From: Max Blanchet <MaxBlanchet@worldnet.att.net>

Popular Haitian Lawmaker Worries U.S.
Onetime Ally, a Suspect In Journalist's Death, Is Also Rival of
Aristide

By Scott Wilson
Washington Post Foreign Service
Monday, March 4, 2002; Page A14


PORT-AU-PRINCE, Haiti -- The rule prohibiting guns on the floor
of the Haitian Senate has always seemed like a reasonable nod
toward civility in a country that has known little in recent
years. But on Jan. 31 a squad of at least a half-dozen gun-toting
men appeared in the austere chamber escorting one of its members,
a charismatic former military man named Dany Toussaint.

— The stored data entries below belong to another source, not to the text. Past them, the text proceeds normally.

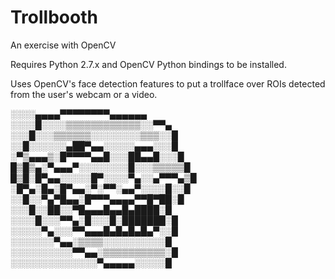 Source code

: # Trollbooth
An exercise with OpenCV

Requires Python 2.7.x and OpenCV Python bindings to be installed.

Uses OpenCV's face detection features to put a trollface over ROIs detected from the user's
webcam or a video.

░░░░▄▄▄▄▀▀▀▀▀▀▀▀▄▄▄▄▄▄  
░░░░█░░░░▒▒▒▒▒▒▒▒▒▒▒▒░░▀▀▄  
░░░█░░░▒▒▒▒▒▒░░░░░░░░▒▒▒░░█  
░░█░░░░░░▄██▀▄▄░░░░░▄▄▄░░░█  
░▀▒▄▄▄▒░█▀▀▀▀▄▄█░░░██▄▄█░░░█  
█▒█▒▄░▀▄▄▄▀░░░░░░░░█░░░▒▒▒▒▒█  
█▒█░█▀▄▄░░░░░█▀░░░░▀▄░░▄▀▀▀▄▒█  
░█▀▄░█▄░█▀▄▄░▀░▀▀░▄▄▀░░░░█░░█  
░░█░░▀▄▀█▄▄░█▀▀▀▄▄▄▄▀▀█▀██░█  
░░░█░░██░░▀█▄▄▄█▄▄█▄████░█  
░░░░█░░░▀▀▄░█░░░█░███████░█  
░░░░░▀▄░░░▀▀▄▄▄█▄█▄█▄█▄▀░░█  
░░░░░░░▀▄▄░▒▒▒▒░░░░░░░░░░█  
░░░░░░░░░░▀▀▄▄░▒▒▒▒▒▒▒▒▒▒░█  
░░░░░░░░░░░░░░▀▄▄▄▄▄░░░░░█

No one stepped forward to remind Toussaint of the no-guns rule.
Nor did anyone suggest that the armed entourage might intimidate
his fellow senators, who on that day were scheduled to decide
whether Toussaint should stand trial for his allegedly central
role in Haiti's most audacious political killing in a decade. For
that to happen, the Senate would have to lift the immunity
Toussaint enjoys as a lawmaker.


Instead, the Senate sent the matter back to the magistrate
prosecuting the case with a request for more evidence tying
Toussaint to the April 2000 slaying of Jean Dominique, arguably
Haiti's most influential journalist at the time. The magistrate,
however, had fled the country, claiming he had received death
threats from Toussaint's men.


Yvon Neptune, the Senate president and, like Toussaint, a member
of the ruling Family Lavalas party, has ordered an investigation
into why gunmen were in the chamber Jan. 31. But he has already
concluded that Toussaint is posing problems for his impoverished
country and for its president, Jean-Bertrand Aristide.


"In Family Lavalas, there is only one strongman, and that is
President Aristide," Neptune said. "So anytime someone brings
criticism to the party, they must be a problem."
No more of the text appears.